BEGIN DATASET EXTRACT

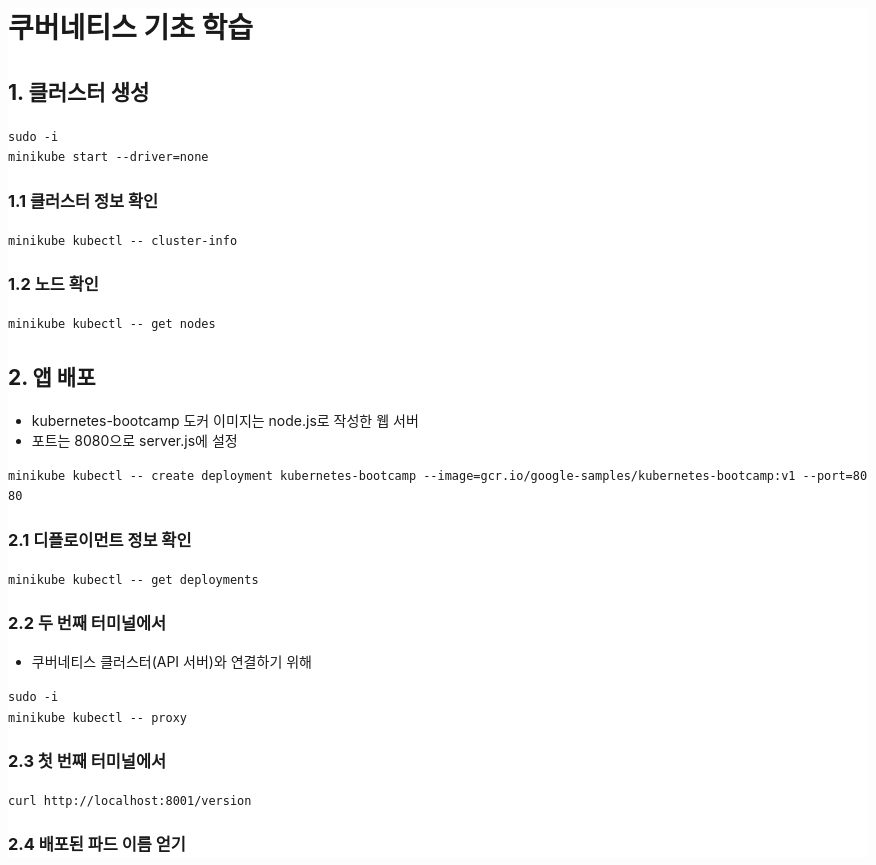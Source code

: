 # 쿠버네티스 기초 학습

## 1. 클러스터 생성

```text
sudo -i
minikube start --driver=none
```

### 1.1 클러스터 정보 확인

```text
minikube kubectl -- cluster-info
```

### 1.2 노드 확인

```text
minikube kubectl -- get nodes
```

## 2. 앱 배포

-   kubernetes-bootcamp 도커 이미지는 node.js로 작성한 웹 서버
-   포트는 8080으로 server.js에 설정

```text
minikube kubectl -- create deployment kubernetes-bootcamp --image=gcr.io/google-samples/kubernetes-bootcamp:v1 --port=8080
```

### 2.1 디플로이먼트 정보 확인

```text
minikube kubectl -- get deployments
```

### 2.2 두 번째 터미널에서

-   쿠버네티스 클러스터(API 서버)와 연결하기 위해

```text
sudo -i
minikube kubectl -- proxy
```

### 2.3 첫 번째 터미널에서

```text
curl http://localhost:8001/version
```

### 2.4 배포된 파드 이름 얻기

END DATASET EXTRACT

In the entries above, which lines hold the word "kubectl"? Copy them out.

minikube kubectl -- cluster-info
minikube kubectl -- get nodes
minikube kubectl -- create deployment kubernetes-bootcamp --image=gcr.io/google-samples/kubernetes-bootcamp:v1 --port=8080
minikube kubectl -- get deployments
minikube kubectl -- proxy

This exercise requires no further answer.